◆ **About this exercise**
Collect all lines from the listing that include the string "командлета".

◆ **Data listing**
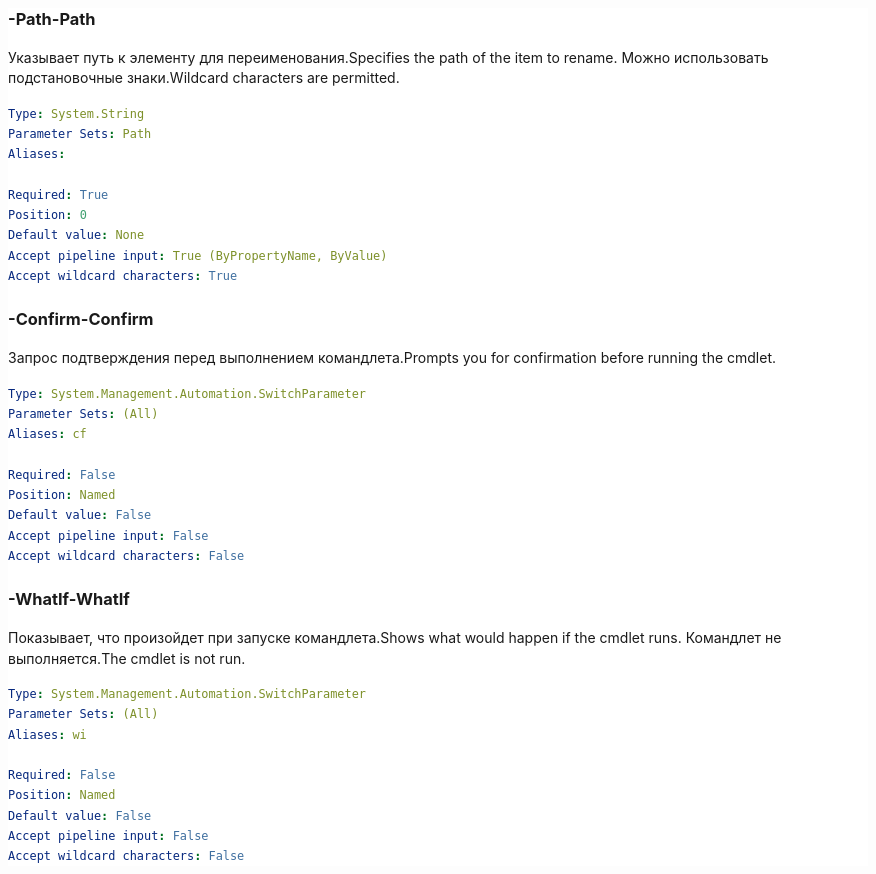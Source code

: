 ### <span data-ttu-id="95faa-155">-Path</span><span class="sxs-lookup"><span data-stu-id="95faa-155">-Path</span></span>

<span data-ttu-id="95faa-156">Указывает путь к элементу для переименования.</span><span class="sxs-lookup"><span data-stu-id="95faa-156">Specifies the path of the item to rename.</span></span>
<span data-ttu-id="95faa-157">Можно использовать подстановочные знаки.</span><span class="sxs-lookup"><span data-stu-id="95faa-157">Wildcard characters are permitted.</span></span>

```yaml
Type: System.String
Parameter Sets: Path
Aliases:

Required: True
Position: 0
Default value: None
Accept pipeline input: True (ByPropertyName, ByValue)
Accept wildcard characters: True
```

### <span data-ttu-id="95faa-158">-Confirm</span><span class="sxs-lookup"><span data-stu-id="95faa-158">-Confirm</span></span>

<span data-ttu-id="95faa-159">Запрос подтверждения перед выполнением командлета.</span><span class="sxs-lookup"><span data-stu-id="95faa-159">Prompts you for confirmation before running the cmdlet.</span></span>

```yaml
Type: System.Management.Automation.SwitchParameter
Parameter Sets: (All)
Aliases: cf

Required: False
Position: Named
Default value: False
Accept pipeline input: False
Accept wildcard characters: False
```

### <span data-ttu-id="95faa-160">-WhatIf</span><span class="sxs-lookup"><span data-stu-id="95faa-160">-WhatIf</span></span>

<span data-ttu-id="95faa-161">Показывает, что произойдет при запуске командлета.</span><span class="sxs-lookup"><span data-stu-id="95faa-161">Shows what would happen if the cmdlet runs.</span></span>
<span data-ttu-id="95faa-162">Командлет не выполняется.</span><span class="sxs-lookup"><span data-stu-id="95faa-162">The cmdlet is not run.</span></span>

```yaml
Type: System.Management.Automation.SwitchParameter
Parameter Sets: (All)
Aliases: wi

Required: False
Position: Named
Default value: False
Accept pipeline input: False
Accept wildcard characters: False
```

◆ **Expected answer**
<span data-ttu-id="95faa-159">Запрос подтверждения перед выполнением командлета.</span><span class="sxs-lookup"><span data-stu-id="95faa-159">Prompts you for confirmation before running the cmdlet.</span></span>
<span data-ttu-id="95faa-161">Показывает, что произойдет при запуске командлета.</span><span class="sxs-lookup"><span data-stu-id="95faa-161">Shows what would happen if the cmdlet runs.</span></span>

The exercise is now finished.